What needs to be done:
Could you transcribe each record below exactly as written, setting the pictures aside?

Stored data
▼▼▼

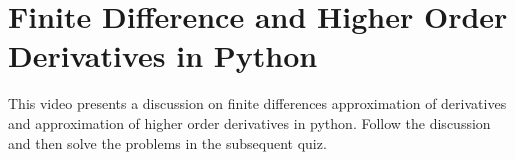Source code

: 
\section{Finite Difference and Higher Order Derivatives in Python}
\videolesson
\begin{selfvideo}[1]
This video presents a discussion on finite differences approximation of derivatives and approximation of higher order derivatives in python. Follow the discussion and then solve the problems in the subsequent quiz.
\end{selfvideo}
%
%
%
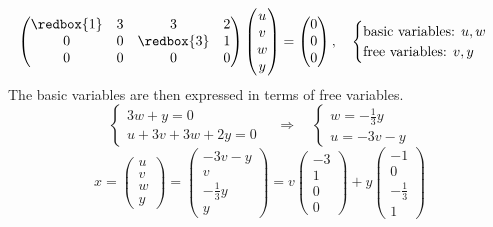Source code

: \begin{itemize}
    \[
    \begin{pmatrix}
        \redbox{1} & 3 & 3 & 2 \\
        0 & 0 & \redbox{3} & 1 \\
        0 & 0 & 0 & 0
    \end{pmatrix} \begin{pmatrix}
        u \\ v \\ w \\ y
    \end{pmatrix} = \begin{pmatrix}
        0 \\ 0 \\ 0
    \end{pmatrix}, \quad \begin{cases}
        \text{basic variables: } u, w \\
        \text{free variables: } v, y
    \end{cases}
    \]
    The basic variables are then expressed in terms of free variables.
    \[
    \begin{cases}
        3w + y = 0 \\
        u + 3v + 3w + 2y = 0
    \end{cases} \quad \Longrightarrow \quad \begin{cases}
        w = -\frac{1}{3} y \\
        u = -3v - y
    \end{cases}
    \]
    \[
    x = \begin{pmatrix}
        u \\ v \\ w \\ y
    \end{pmatrix} = \begin{pmatrix}
        -3v-y \\ v \\ -\frac{1}{3}y \\ y
    \end{pmatrix} = v\begin{pmatrix}
        -3 \\ 1 \\ 0 \\ 0
    \end{pmatrix} + y \begin{pmatrix}
        -1 \\ 0 \\ -\frac{1}{3} \\ 1
    \end{pmatrix}
    \]



\end{itemize}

▲▲▲

Solution to this problem:
Source code

: 
\section{Finite Difference and Higher Order Derivatives in Python}
\videolesson
\begin{selfvideo}[1]
This video presents a discussion on finite differences approximation of derivatives and approximation of higher order derivatives in python. Follow the discussion and then solve the problems in the subsequent quiz.
\end{selfvideo}
%
%
%
Source code

: \begin{itemize}
    \[
    \begin{pmatrix}
        \redbox{1} & 3 & 3 & 2 \\
        0 & 0 & \redbox{3} & 1 \\
        0 & 0 & 0 & 0
    \end{pmatrix} \begin{pmatrix}
        u \\ v \\ w \\ y
    \end{pmatrix} = \begin{pmatrix}
        0 \\ 0 \\ 0
    \end{pmatrix}, \quad \begin{cases}
        \text{basic variables: } u, w \\
        \text{free variables: } v, y
    \end{cases}
    \]
    The basic variables are then expressed in terms of free variables.
    \[
    \begin{cases}
        3w + y = 0 \\
        u + 3v + 3w + 2y = 0
    \end{cases} \quad \Longrightarrow \quad \begin{cases}
        w = -\frac{1}{3} y \\
        u = -3v - y
    \end{cases}
    \]
    \[
    x = \begin{pmatrix}
        u \\ v \\ w \\ y
    \end{pmatrix} = \begin{pmatrix}
        -3v-y \\ v \\ -\frac{1}{3}y \\ y
    \end{pmatrix} = v\begin{pmatrix}
        -3 \\ 1 \\ 0 \\ 0
    \end{pmatrix} + y \begin{pmatrix}
        -1 \\ 0 \\ -\frac{1}{3} \\ 1
    \end{pmatrix}
    \]



\end{itemize}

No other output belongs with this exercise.